Stored items
>>>>

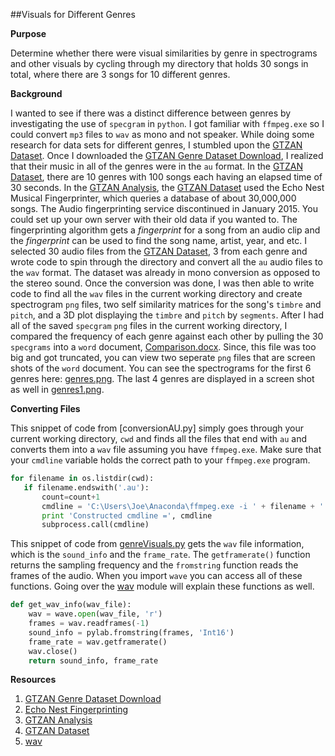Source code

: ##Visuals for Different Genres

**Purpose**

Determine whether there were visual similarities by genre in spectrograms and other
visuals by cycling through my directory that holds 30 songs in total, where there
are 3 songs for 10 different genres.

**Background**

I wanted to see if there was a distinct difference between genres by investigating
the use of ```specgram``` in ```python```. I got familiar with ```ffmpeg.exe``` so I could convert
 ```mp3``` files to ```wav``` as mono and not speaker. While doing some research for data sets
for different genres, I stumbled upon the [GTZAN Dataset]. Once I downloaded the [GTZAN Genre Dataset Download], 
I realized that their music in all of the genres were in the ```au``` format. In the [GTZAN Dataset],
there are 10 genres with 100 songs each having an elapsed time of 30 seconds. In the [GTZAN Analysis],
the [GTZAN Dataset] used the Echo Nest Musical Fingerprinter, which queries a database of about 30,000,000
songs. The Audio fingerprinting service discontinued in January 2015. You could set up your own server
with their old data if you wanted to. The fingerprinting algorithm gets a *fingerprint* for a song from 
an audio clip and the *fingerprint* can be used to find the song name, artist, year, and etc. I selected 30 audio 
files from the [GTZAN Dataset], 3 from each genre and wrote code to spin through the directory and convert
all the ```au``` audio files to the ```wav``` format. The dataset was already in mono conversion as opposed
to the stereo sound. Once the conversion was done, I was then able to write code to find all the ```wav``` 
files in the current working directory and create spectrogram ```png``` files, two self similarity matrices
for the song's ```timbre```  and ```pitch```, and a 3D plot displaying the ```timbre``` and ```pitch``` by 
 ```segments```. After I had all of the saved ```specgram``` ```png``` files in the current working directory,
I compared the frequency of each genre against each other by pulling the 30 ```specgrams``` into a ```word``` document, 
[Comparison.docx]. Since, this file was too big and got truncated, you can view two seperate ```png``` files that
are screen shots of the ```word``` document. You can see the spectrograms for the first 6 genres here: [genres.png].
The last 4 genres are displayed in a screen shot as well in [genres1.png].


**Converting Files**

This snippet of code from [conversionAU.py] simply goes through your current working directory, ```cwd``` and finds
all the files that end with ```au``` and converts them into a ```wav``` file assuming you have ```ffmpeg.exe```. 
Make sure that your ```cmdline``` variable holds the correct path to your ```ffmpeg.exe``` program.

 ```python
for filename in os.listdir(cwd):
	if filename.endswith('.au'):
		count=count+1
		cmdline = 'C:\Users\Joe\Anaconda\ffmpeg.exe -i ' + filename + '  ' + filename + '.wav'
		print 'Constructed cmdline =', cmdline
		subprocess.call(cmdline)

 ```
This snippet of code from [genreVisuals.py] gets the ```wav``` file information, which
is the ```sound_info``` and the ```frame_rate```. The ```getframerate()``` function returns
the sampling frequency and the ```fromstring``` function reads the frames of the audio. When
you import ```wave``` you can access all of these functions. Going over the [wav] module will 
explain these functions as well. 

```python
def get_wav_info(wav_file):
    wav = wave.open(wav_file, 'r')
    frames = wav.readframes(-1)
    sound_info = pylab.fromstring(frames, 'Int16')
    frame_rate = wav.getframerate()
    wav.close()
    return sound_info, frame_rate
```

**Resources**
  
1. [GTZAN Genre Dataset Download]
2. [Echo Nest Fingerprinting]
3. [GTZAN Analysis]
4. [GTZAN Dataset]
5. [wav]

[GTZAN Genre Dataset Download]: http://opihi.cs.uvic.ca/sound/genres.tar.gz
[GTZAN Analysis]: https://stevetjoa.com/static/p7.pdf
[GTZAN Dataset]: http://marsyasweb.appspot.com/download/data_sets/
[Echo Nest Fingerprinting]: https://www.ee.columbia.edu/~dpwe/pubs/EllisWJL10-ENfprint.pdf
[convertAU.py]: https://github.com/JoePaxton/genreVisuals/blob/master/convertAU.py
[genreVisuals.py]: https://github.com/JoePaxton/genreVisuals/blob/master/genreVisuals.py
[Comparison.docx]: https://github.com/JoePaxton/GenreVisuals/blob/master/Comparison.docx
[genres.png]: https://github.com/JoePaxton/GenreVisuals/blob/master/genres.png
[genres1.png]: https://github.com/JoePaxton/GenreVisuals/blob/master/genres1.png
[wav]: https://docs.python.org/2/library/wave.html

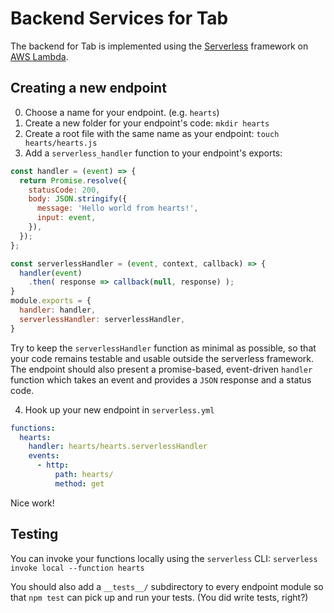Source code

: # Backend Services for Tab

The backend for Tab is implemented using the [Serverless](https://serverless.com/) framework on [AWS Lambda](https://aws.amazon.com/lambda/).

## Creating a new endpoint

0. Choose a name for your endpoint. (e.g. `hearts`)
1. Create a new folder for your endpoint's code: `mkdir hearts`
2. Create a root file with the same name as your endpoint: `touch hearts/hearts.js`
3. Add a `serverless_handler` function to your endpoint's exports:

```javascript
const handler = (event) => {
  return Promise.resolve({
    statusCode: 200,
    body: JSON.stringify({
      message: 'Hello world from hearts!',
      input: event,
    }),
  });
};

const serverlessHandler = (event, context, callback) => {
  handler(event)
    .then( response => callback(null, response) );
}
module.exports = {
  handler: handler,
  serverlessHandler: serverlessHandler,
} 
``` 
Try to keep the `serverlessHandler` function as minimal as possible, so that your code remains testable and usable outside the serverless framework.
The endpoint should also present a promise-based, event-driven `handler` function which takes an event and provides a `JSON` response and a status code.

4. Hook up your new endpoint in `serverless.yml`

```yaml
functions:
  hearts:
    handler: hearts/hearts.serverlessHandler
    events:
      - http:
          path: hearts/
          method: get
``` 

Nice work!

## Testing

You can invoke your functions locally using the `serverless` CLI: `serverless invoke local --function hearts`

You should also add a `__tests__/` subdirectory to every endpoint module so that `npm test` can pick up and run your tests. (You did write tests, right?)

<<<<
>>>>

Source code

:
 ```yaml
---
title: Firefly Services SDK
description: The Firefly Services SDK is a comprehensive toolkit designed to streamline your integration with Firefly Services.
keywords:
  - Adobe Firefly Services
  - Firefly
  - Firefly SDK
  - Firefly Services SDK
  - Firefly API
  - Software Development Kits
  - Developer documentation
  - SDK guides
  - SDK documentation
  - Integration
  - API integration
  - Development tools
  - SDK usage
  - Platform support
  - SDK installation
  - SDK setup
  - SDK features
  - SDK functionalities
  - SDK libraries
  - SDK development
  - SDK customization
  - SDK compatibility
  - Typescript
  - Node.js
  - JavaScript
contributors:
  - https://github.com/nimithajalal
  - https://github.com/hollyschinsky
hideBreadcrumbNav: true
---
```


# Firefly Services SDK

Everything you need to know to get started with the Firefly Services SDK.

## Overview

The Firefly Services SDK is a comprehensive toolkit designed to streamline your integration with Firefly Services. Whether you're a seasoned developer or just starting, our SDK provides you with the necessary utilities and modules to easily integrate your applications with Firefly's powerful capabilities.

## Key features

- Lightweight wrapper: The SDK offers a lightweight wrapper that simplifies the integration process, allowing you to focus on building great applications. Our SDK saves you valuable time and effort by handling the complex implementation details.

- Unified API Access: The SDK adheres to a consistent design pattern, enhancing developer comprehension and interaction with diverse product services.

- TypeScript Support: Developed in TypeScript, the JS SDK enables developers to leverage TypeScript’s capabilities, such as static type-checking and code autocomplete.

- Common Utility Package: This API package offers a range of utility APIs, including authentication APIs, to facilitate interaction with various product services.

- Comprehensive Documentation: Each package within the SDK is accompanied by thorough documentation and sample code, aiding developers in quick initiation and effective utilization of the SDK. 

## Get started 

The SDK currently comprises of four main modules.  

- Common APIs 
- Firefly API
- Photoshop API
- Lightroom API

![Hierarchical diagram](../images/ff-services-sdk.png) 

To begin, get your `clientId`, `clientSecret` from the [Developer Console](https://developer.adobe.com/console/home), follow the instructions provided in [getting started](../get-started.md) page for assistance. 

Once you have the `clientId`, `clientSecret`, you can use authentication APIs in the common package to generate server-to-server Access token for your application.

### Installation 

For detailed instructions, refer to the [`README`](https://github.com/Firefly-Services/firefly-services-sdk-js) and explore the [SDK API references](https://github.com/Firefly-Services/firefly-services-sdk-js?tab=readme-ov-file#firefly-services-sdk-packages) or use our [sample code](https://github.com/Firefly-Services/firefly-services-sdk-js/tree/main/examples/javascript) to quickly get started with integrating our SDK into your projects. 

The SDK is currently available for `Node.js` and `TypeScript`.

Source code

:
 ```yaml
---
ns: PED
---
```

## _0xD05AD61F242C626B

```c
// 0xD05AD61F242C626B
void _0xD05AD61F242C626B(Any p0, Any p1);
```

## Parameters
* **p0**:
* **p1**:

<<<<
>>>>

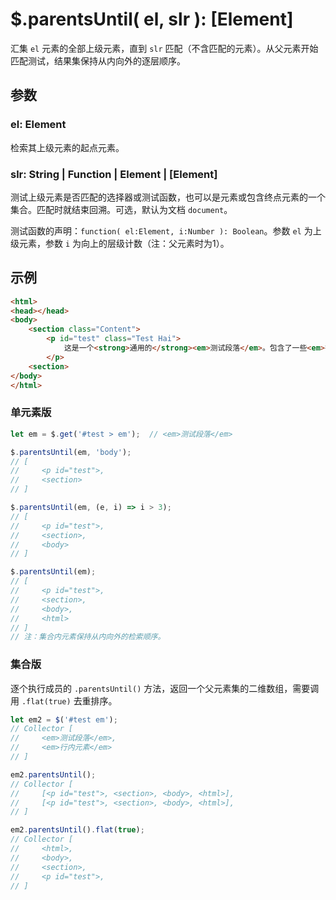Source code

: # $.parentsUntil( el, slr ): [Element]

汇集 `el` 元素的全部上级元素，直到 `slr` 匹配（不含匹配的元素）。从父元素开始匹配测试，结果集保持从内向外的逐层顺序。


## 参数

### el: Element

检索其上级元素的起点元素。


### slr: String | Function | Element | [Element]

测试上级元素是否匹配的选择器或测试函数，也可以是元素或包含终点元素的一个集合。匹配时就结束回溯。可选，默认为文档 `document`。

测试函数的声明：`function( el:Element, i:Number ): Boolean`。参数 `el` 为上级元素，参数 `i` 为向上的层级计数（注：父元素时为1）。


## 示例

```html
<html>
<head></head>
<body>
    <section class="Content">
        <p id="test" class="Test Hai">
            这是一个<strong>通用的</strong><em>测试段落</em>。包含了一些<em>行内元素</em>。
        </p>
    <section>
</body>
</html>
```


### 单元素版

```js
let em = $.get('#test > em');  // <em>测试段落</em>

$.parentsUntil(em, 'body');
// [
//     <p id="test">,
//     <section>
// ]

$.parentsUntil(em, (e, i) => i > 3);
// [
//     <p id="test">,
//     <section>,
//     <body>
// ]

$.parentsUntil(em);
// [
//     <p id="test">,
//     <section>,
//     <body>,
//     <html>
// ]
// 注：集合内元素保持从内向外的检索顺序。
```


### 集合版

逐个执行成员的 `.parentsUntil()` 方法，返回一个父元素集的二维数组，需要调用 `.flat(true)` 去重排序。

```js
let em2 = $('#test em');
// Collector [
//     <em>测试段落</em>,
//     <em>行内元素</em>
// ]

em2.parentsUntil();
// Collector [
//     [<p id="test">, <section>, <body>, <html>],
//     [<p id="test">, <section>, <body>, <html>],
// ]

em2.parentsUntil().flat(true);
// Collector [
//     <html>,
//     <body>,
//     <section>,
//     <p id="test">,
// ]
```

<<<<

:: REQUIRED WORK ::
Please copy the lines in the records above between the one holding "Services for Tab" and the one holding "You should also", inclusive, exactly and with no other line.

:: TASK ANSWER ::
: # Backend Services for Tab

The backend for Tab is implemented using the [Serverless](https://serverless.com/) framework on [AWS Lambda](https://aws.amazon.com/lambda/).

## Creating a new endpoint

0. Choose a name for your endpoint. (e.g. `hearts`)
1. Create a new folder for your endpoint's code: `mkdir hearts`
2. Create a root file with the same name as your endpoint: `touch hearts/hearts.js`
3. Add a `serverless_handler` function to your endpoint's exports:

```javascript
const handler = (event) => {
  return Promise.resolve({
    statusCode: 200,
    body: JSON.stringify({
      message: 'Hello world from hearts!',
      input: event,
    }),
  });
};

const serverlessHandler = (event, context, callback) => {
  handler(event)
    .then( response => callback(null, response) );
}
module.exports = {
  handler: handler,
  serverlessHandler: serverlessHandler,
} 
``` 
Try to keep the `serverlessHandler` function as minimal as possible, so that your code remains testable and usable outside the serverless framework.
The endpoint should also present a promise-based, event-driven `handler` function which takes an event and provides a `JSON` response and a status code.

4. Hook up your new endpoint in `serverless.yml`

```yaml
functions:
  hearts:
    handler: hearts/hearts.serverlessHandler
    events:
      - http:
          path: hearts/
          method: get
``` 

Nice work!

## Testing

You can invoke your functions locally using the `serverless` CLI: `serverless invoke local --function hearts`

You should also add a `__tests__/` subdirectory to every endpoint module so that `npm test` can pick up and run your tests. (You did write tests, right?)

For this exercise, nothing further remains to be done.